With the pandemic exploding and setting record infection rates, President Donald Trump spent the weekend on his own often divisive obsessions, piling up new evidence for detractors who say he’s not fit for office.
The President largely ignored the implications of the disastrous US government response to the worst public health crisis in 100 years, even though it emerged late on Friday in CNN reporting that the White House is taking vigorous efforts to protect him from infection at rallies that contravene social distancing and masking guidelines, and that put even his own supporters at risk of getting sick.
Trump did, however, find time to defend a statue of former President Andrew Jackson, who retired to his slave plantation in 1837, and to retweet a video in which a supporter chanted “white power.”
Trump denied reports that he was briefed that Russia offered a bounty for the killings of US and UK soldiers by the Taliban — but didn’t say how he would respond and stand up for American troops if the story was true.
And Trump, who lambasted his predecessor Barack Obama for his less prolific golf hobby, made two trips to his Virginia course, despite boasting that he canceled a weekend trip to his New Jersey resort to make sure “law and order is enforced” in Washington, DC.
Trump’s weekend represented yet another sign that he has moved on from a pandemic, which has killed more than 125,000 Americans and threatens to claim tens of thousands more, that he initially ignored, then mismanaged and politicized and has now has grown tired of talking about as his reelection fight looms.

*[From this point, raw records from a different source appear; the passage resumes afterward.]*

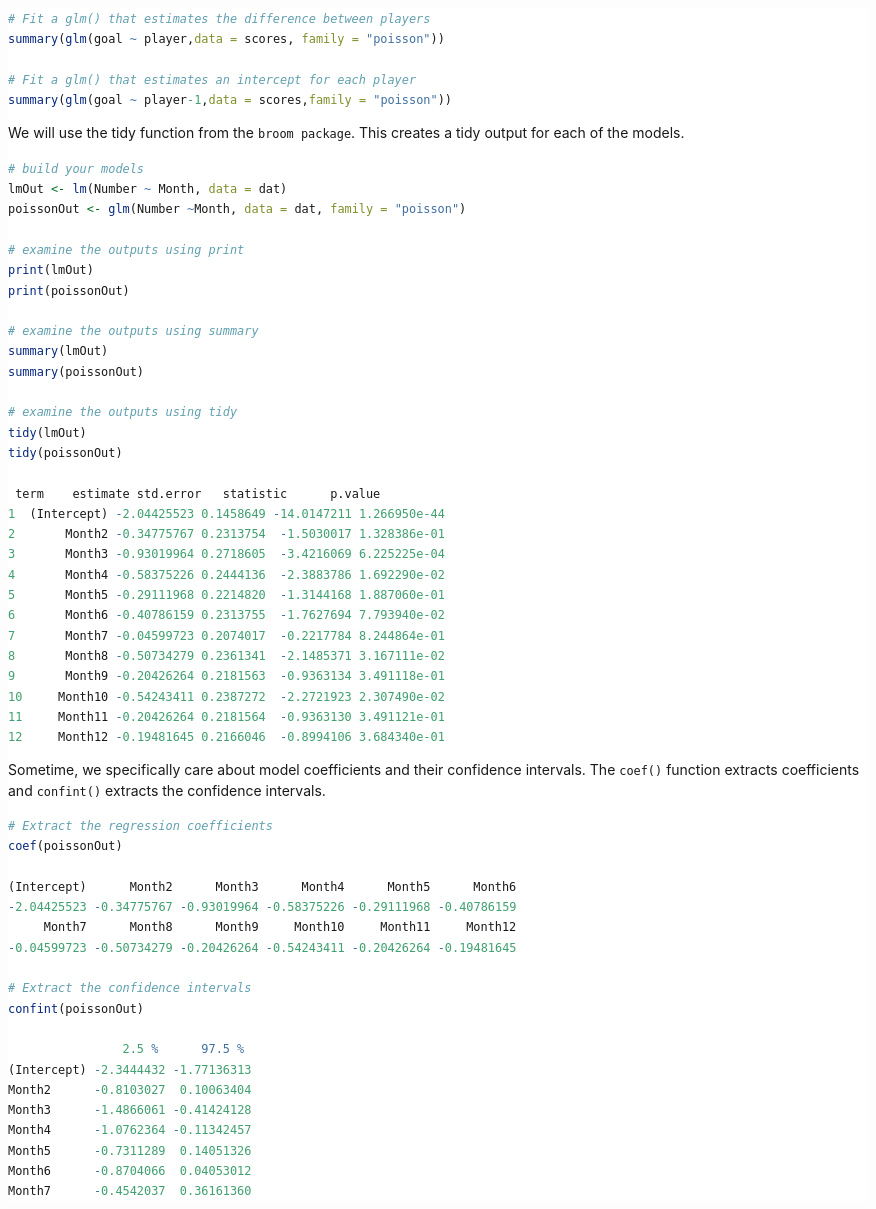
 ```R
# Fit a glm() that estimates the difference between players
summary(glm(goal ~ player,data = scores, family = "poisson"))

# Fit a glm() that estimates an intercept for each player 
summary(glm(goal ~ player-1,data = scores,family = "poisson"))
```
We will use the tidy function from the `broom package`. This creates a tidy output for each of the models. 

```R
# build your models
lmOut <- lm(Number ~ Month, data = dat) 
poissonOut <- glm(Number ~Month, data = dat, family = "poisson")

# examine the outputs using print
print(lmOut)
print(poissonOut)

# examine the outputs using summary
summary(lmOut)
summary(poissonOut)

# examine the outputs using tidy
tidy(lmOut)
tidy(poissonOut)

 term    estimate std.error   statistic      p.value
1  (Intercept) -2.04425523 0.1458649 -14.0147211 1.266950e-44
2       Month2 -0.34775767 0.2313754  -1.5030017 1.328386e-01
3       Month3 -0.93019964 0.2718605  -3.4216069 6.225225e-04
4       Month4 -0.58375226 0.2444136  -2.3883786 1.692290e-02
5       Month5 -0.29111968 0.2214820  -1.3144168 1.887060e-01
6       Month6 -0.40786159 0.2313755  -1.7627694 7.793940e-02
7       Month7 -0.04599723 0.2074017  -0.2217784 8.244864e-01
8       Month8 -0.50734279 0.2361341  -2.1485371 3.167111e-02
9       Month9 -0.20426264 0.2181563  -0.9363134 3.491118e-01
10     Month10 -0.54243411 0.2387272  -2.2721923 2.307490e-02
11     Month11 -0.20426264 0.2181564  -0.9363130 3.491121e-01
12     Month12 -0.19481645 0.2166046  -0.8994106 3.684340e-01

```
Sometime, we specifically care about model coefficients and their confidence intervals. The `coef()` function extracts coefficients and `confint()` extracts the confidence intervals. 

```R
# Extract the regression coefficients
coef(poissonOut)

(Intercept)      Month2      Month3      Month4      Month5      Month6 
-2.04425523 -0.34775767 -0.93019964 -0.58375226 -0.29111968 -0.40786159 
     Month7      Month8      Month9     Month10     Month11     Month12 
-0.04599723 -0.50734279 -0.20426264 -0.54243411 -0.20426264 -0.19481645

# Extract the confidence intervals
confint(poissonOut)

                2.5 %      97.5 %
(Intercept) -2.3444432 -1.77136313
Month2      -0.8103027  0.10063404
Month3      -1.4866061 -0.41424128
Month4      -1.0762364 -0.11342457
Month5      -0.7311289  0.14051326
Month6      -0.8704066  0.04053012
Month7      -0.4542037  0.36161360
```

His negligence came despite his Health and Human Services Secretary Alex Azar delivering an alarming warning on CNN that appeared to contradict Vice President Mike Pence’s claim of “truly remarkable progress” in the battle against coronavirus and false statements that the US had “flattened the curve.”

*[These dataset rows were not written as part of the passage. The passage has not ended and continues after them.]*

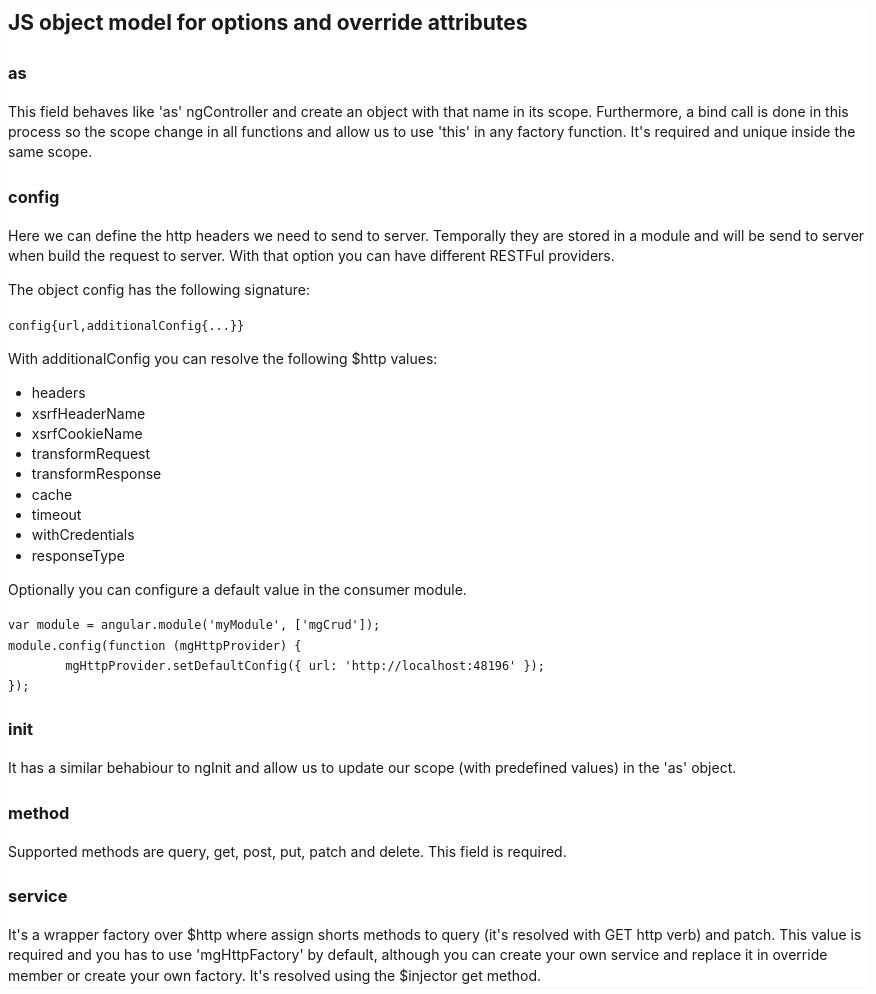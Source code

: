 ## JS object model for options and override attributes

### as

This field behaves like 'as' ngController and create an object with that name in its scope. Furthermore, a bind call is done in this process so the scope change in all functions and allow us to use 'this' in any factory function. It's required and unique inside the same scope.

###  config

Here we can define the http headers we need to send to server. Temporally they are stored in a module and will be send to server when build the request to server. With that option you can have different RESTFul providers.

The object config has the following signature:

```
config{url,additionalConfig{...}}
```

With additionalConfig you can resolve the following $http values:

* headers
* xsrfHeaderName
* xsrfCookieName 
* transformRequest 
* transformResponse 
* cache 
* timeout 
* withCredentials 
* responseType 

Optionally you can configure a default value in the consumer module.

```
var module = angular.module('myModule', ['mgCrud']);
module.config(function (mgHttpProvider) {
        mgHttpProvider.setDefaultConfig({ url: 'http://localhost:48196' });
});
```

### init

It has a similar behabiour to ngInit and allow us to update our scope (with predefined values) in the 'as' object.

### method

Supported methods are query, get, post, put, patch and delete. This field is required.

### service

It's a wrapper factory over $http where assign shorts methods to query (it's resolved with GET http verb) and patch. This value is required and you has to use 'mgHttpFactory' by default, although you can create your own service and replace it in override member or create your own factory. It's resolved using the $injector get method.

“This is a very, very serious situation and the window is closing for us to take action and get this under control,” Azar told CNN’s Jake Tapper on “State of the Union.” But like other members of the administration, Azar insisted that the story of the pandemic is one of great success, in terms of making hospital beds, protective equipment and testing more available than they were two months ago.

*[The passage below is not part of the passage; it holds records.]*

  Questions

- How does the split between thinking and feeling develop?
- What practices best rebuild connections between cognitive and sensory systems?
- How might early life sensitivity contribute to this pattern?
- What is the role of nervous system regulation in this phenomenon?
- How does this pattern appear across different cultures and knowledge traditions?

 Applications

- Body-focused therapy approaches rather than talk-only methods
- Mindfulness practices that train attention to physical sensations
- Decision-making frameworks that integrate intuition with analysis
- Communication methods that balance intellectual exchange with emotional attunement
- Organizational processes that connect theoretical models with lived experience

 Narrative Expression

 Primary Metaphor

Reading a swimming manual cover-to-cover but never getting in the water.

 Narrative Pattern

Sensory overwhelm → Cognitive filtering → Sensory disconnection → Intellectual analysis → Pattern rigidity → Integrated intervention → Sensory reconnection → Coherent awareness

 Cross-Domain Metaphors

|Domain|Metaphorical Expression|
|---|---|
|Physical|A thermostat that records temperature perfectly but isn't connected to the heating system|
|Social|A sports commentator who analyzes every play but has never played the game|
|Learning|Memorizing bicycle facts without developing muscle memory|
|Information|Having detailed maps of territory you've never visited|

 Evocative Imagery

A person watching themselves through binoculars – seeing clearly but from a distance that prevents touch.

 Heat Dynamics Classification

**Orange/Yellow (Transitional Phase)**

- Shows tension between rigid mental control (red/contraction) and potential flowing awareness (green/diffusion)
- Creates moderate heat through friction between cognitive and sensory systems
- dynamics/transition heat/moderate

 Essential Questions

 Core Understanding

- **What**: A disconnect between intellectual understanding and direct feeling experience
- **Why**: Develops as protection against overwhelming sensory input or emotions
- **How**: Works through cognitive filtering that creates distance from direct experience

Since Pence spoke on Friday, the United States racked up record numbers of new coronavirus infections, with more than 40,000 on Friday and more than 42,000 on Saturday. States like Florida, Texas and Arizona, which embraced Trump’s demands for a swift economic opening and failed to satisfy the administration’s own benchmarks to do so safely, are discovering that the virus is rampant.
New cases are now rising in 36 states, are steady in 12 and are going down in just two, suggesting that the pandemic is close to raging out of control — even as some US counterparts, like the European Union and Asian countries have been far more successful in reducing the virus.
The Vice President traveled to Texas on Sunday and appeared alongside Republican Gov. Greg Abbott, and appeared to make a significant shift — calling on Americans to wear masks if they cannot observe social distancing guidelines — a step that Trump, who refuses to wear a mask and says that those who do are trying to hurt him politically, refuses to take.”Wearing a mask is just a good idea and it will, we know, from experience, will slow the spread of the coronavirus,” Pence said.
The vice president’s comments, however painstakingly he tried to avoid putting Trump in a difficult position, will hike political pressure on the President to publicly call on Americans to cover their faces and to model a face mask himself. That political heat had intensified that morning when Republican Sen. Lamar Alexander, the chairman of the Senate Health, Education, Labor and Pensions Committee, effectively called on Trump to show leadership on the issue.
“If wearing masks is important, and all the health experts tell us that it is in containing the disease in 2020, it would help if from time to time the President would wear one to help us get rid of this political debate that says if you’re for Trump, you don’t wear a mask, if you’re against Trump, you do,” the Tennessee Republican said on CNN’s “Inside Politics.”